# Simple little kitchen cabinet job



## wje (Apr 11, 2009)

These were pretty out dated and greasy. Quick little degreasing, palm sanding priming and painting and they look a lot fresher!!!


----------



## Damon T (Nov 22, 2008)

Sure does make a nice difference!
How many hours approx did it take?
Did you wear whites?
Did you align the screws on the back of the knobs?
Ok I really only care about question number 1 
Nice job!


----------



## TrueColors (Jul 30, 2010)

Looks slick! What primer and top coat did you use?


----------



## wje (Apr 11, 2009)

Damon T said:


> Sure does make a nice difference!
> How many hours approx did it take?
> Did you wear whites?
> Did you align the screws on the back of the knobs?
> ...


 Lol.

38 man hours. Taking the doors off was awful.. Each hinges glue broke down, so we had to end up taking the screw, and the plastic nut that is set into the door in the factory, out completely. When re-installing, I had to hammer the hinges in with a rubber mallet to reset the plastic nut, only after filling the pre-drilled holes with super glue, hoping they stick so if they are ever removed again, just the screw can come out. Other than that, the job was smooth. That only added about 2 hours to our total time.

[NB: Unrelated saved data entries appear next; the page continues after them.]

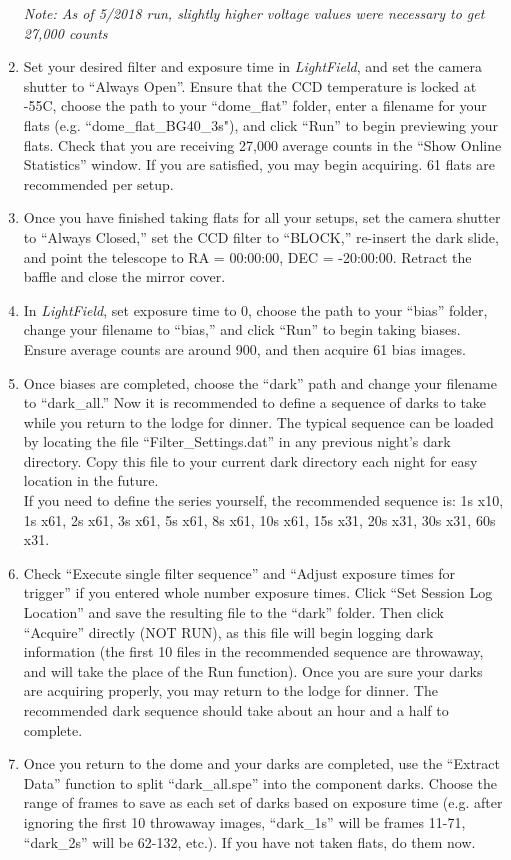 \documentclass[12pt]{article}
\begin{document}
\begin{enumerate}
\begin{itemize}
   \end{itemize}
   \textit{Note: As of 5/2018 run, slightly higher voltage values were necessary to get 27,000 counts}
   \item Set your desired filter and exposure time in \textit{LightField}, and set the camera shutter to ``Always Open''. Ensure that the CCD temperature is locked at -55\textdegree C, choose the path to your ``dome\_flat'' folder, enter a filename for your flats (e.g. ``dome\_flat\_BG40\_3s"), and click ``Run'' to begin previewing your flats. Check that you are receiving 27,000 average counts in the ``Show Online Statistics'' window. If you are satisfied, you may  begin acquiring. 61 flats are recommended per setup.
   \item Once you have finished taking flats for all your setups, set the camera shutter to ``Always Closed,'' set the CCD filter to ``BLOCK,'' re-insert the dark slide, and point the telescope to RA = 00:00:00, DEC = -20:00:00. Retract the baffle and close the mirror cover.
   \item In \textit{LightField}, set exposure time to 0, choose the path to your ``bias'' folder, change your filename to ``bias,'' and click ``Run'' to begin taking biases. Ensure average counts are around 900, and then acquire 61 bias images.
   \item Once biases are completed, choose the ``dark'' path and change your filename to ``dark\_all.'' Now it is recommended to define a sequence of darks to take while you return to the lodge for dinner. The typical sequence can be loaded by locating the file ``Filter\_Settings.dat'' in any previous night's dark directory. Copy this file to your current dark directory each night for easy location in the future.\\
   If you need to define the series yourself, the recommended sequence is: 1s x10, 1s x61, 2s x61, 3s x61, 5s x61, 8s x61, 10s x61, 15s x31, 20s x31, 30s x31, 60s x31.
   \item Check ``Execute single filter sequence'' and ``Adjust exposure times for trigger'' if you entered whole number exposure times. Click ``Set Session Log Location'' and save the resulting file to the ``dark'' folder. Then click ``Acquire'' directly (NOT RUN), as this file will begin logging dark information (the first 10 files in the recommended sequence are throwaway, and will take the place of the Run function). Once you are sure your darks are acquiring properly, you may return to the lodge for dinner. The recommended dark sequence should take about an hour and a half to complete.
   \item Once you return to the dome and your darks are completed, use the ``Extract Data'' function to split ``dark\_all.spe'' into the component darks. Choose the range of frames to save as each set of darks based on exposure time (e.g. after ignoring the first 10 throwaway images, ``dark\_1s'' will be frames 11-71, ``dark\_2s'' will be 62-132, etc.). If you have not taken flats, do them now.
\end{enumerate}
\end{document}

After degreasing, and palm sanding, we used BIN and then top coated with Dulux Waterborne Alkyd Melamine Finish.


----------



## slinger58 (Feb 11, 2013)

wje said:


> Lol.
> 
> 38 man hours. Taking the doors off was awful.. Each hinges glue broke down, so we had to end up taking the screw, and the plastic nut that is set into the door in the factory, out completely. When re-installing, I had to hammer the hinges in with a rubber mallet to reset the plastic nut, only after filling the pre-drilled holes with super glue, hoping they stick so if they are ever removed again, just the screw can come out. Other than that, the job was smooth. That only added about 2 hours to our total time.
> 
> After degreasing, and palm sanding, we used BIN and then top coated with Dulux Waterborne Alkyd Melamine Finish.


What kind of hinges were they? I've seen the plastic inserts for the screws on Blum hinges. Is that what you're referring to?


----------



## wje (Apr 11, 2009)

slinger58 said:


> What kind of hinges were they? I've seen the plastic inserts for the screws on Blum hinges. Is that what you're referring to?


 Yes, They were Blum Hinges. The Plastic inserts would spin with the screw.. Almost like the screw and the plastic insert had become one. It was quite annoying, as they usually fall right off. 

Its alright though. We started another kitchen today, and when we showed up the home owner had already removed and labeled all the doors for us!!!


----------



## jw129943 (Apr 3, 2014)

Nice work! What is your paint/primer of choice? Did you spray the doors/drawers?


----------